First I went to the gym with Cheryl. I had my last street dance class for the month. We learnt some more steps to our routine and then got divided into groups and then did the whole routine together and even had a mexican-wave-action thing going at the end. It was classic. We also learnt the cowboy lasso move but my dance instructor called it the 'Boomerang' complete with "ton ton" sound effects - it was just way too funny.

After Cheryl and I stuck our Oz flag and AUS tattoos on, we walked out of the gym and had to pick up some stuff. For efficient time management we had to split up for a while as she bought some freshly baked bread from Marui-pan and real cheeses and olives from the foreign food store and I was sent to Co-Op to pick up some paper towels and tomato sauce for Lisa. Usually I go right under the radar and blend. However with an Oz flag tat on my cheek, I wasn't use to the stares. Cheryl said it was normal, but it must have been a real treat to see both of us together speaking in English.

On the train - proof that we went out in public like this
We're even wearing Australian t-shirts - now that's worth an 'A' for effort
AND we found geraldton wax at the florist!
We headed to Lisa's place in Kakogawa where they were already starting up the takoyaki hotplate. Lisa - you are amazing! The takoyaki was totemo oishii and your chicken salad with balsamic dressing was 'totes awes'! (credit to geags & her little sister and their new word) We managed to fit about 15 people in one of her tatami rooms!
It was great to catch up with some people who I haven't seen for a long time and eat delicious food.
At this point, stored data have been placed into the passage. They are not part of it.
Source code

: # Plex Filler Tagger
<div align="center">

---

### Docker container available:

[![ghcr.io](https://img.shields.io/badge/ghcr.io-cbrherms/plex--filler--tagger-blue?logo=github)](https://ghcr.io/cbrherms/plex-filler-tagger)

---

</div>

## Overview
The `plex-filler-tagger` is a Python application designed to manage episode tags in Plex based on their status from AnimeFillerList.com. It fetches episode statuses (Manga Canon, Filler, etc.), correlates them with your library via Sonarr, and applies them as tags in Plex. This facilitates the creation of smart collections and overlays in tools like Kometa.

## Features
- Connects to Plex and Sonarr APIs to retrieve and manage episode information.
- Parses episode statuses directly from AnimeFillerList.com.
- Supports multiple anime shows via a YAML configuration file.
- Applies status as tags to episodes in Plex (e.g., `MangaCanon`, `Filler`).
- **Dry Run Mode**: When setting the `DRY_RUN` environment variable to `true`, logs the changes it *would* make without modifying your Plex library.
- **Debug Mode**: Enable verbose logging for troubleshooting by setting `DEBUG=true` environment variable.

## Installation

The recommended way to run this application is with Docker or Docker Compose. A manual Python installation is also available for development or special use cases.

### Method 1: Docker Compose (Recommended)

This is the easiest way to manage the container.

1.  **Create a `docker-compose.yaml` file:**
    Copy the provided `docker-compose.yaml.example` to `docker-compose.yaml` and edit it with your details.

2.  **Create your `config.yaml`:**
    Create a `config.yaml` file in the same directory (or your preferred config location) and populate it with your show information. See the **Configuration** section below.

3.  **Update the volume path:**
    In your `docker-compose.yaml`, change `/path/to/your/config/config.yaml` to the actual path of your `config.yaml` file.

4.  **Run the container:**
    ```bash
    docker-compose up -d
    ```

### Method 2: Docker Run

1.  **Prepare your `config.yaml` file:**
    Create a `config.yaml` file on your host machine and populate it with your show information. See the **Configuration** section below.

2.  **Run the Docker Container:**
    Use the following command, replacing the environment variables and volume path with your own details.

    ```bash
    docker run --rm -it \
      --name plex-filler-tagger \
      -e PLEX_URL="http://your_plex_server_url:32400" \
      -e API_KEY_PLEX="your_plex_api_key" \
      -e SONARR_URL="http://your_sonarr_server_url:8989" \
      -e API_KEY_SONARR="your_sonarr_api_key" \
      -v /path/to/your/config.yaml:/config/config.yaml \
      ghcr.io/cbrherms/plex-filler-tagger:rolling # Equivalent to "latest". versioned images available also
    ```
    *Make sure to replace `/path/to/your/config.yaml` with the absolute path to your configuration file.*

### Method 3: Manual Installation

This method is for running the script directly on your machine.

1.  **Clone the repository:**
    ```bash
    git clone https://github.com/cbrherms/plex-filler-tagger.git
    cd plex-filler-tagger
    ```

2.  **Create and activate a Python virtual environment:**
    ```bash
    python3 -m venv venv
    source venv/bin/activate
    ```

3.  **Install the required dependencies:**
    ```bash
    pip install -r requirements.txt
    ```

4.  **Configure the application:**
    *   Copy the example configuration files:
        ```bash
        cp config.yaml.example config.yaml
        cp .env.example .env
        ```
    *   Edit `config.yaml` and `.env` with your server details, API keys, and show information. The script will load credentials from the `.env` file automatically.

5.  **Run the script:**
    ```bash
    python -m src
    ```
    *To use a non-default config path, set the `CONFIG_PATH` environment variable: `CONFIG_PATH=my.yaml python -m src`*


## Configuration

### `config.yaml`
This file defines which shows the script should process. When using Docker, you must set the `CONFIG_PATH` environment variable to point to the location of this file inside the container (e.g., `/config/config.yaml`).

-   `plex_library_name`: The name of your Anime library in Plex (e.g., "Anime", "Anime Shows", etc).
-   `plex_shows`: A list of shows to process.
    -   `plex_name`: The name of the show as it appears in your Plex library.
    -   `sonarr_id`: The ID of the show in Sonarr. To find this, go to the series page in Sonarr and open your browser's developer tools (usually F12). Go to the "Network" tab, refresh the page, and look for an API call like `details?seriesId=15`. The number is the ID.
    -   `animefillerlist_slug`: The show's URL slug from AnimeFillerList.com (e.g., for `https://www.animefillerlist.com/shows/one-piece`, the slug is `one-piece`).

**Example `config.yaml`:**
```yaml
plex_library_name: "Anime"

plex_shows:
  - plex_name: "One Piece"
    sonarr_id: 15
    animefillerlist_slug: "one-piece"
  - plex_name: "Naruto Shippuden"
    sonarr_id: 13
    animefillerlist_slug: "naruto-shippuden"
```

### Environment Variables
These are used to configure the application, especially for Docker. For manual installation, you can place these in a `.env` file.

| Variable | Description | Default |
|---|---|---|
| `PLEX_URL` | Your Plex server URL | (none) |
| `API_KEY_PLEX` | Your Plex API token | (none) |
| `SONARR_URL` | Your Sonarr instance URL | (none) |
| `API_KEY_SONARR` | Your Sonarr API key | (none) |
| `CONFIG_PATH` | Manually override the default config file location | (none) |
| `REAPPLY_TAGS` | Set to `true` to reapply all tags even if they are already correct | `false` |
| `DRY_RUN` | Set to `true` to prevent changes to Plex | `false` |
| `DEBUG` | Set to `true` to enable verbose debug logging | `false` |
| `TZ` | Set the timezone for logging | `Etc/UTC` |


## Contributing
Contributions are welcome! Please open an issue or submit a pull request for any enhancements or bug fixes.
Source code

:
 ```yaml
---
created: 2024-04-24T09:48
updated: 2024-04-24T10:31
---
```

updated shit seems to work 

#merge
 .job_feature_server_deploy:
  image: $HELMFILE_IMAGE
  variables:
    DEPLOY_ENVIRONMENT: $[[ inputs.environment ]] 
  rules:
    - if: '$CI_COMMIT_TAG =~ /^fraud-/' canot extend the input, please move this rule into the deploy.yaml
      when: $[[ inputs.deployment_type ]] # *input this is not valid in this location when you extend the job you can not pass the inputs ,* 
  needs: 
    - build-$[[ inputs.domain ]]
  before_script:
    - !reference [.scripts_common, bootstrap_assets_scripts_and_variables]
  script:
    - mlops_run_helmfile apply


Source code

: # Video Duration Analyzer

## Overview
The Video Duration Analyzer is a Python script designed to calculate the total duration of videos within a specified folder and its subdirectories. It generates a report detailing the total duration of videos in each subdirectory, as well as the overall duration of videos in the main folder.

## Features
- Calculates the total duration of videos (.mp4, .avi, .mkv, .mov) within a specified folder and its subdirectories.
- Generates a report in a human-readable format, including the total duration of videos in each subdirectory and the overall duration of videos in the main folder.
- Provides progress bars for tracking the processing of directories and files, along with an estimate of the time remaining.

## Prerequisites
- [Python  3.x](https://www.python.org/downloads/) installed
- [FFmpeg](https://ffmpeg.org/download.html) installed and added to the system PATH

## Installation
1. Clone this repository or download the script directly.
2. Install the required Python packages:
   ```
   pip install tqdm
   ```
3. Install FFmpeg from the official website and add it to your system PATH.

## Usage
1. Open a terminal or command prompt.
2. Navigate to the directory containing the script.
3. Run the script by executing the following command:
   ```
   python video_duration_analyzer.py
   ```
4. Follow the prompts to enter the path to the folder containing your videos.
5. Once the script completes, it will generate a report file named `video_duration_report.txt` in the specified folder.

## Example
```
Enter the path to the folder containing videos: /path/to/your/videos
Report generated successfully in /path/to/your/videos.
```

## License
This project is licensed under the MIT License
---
I was so stuffed by the end of it. I made lamingtons and brought strawberries and Australian red wine.

Me & Chris with our lamingtons

Lisa and friends (sorry I forgot names) working the takoyaki hotplate

Sampling Lisa's takoyaki, chicken salad and Chris' awesome homemade sausage rolls

(From scratch! He even made the pastry!!)

Struan's Aussie beer 6-pack

After 1 glass of wine I became Super lamington Oz day girl ... or something like that

Cheryl with her scrumptious cheese platter

Lisa - Thanks for organising and having us over. Hope your night ended up with AC/DC and Barnesy karaoke. Okini!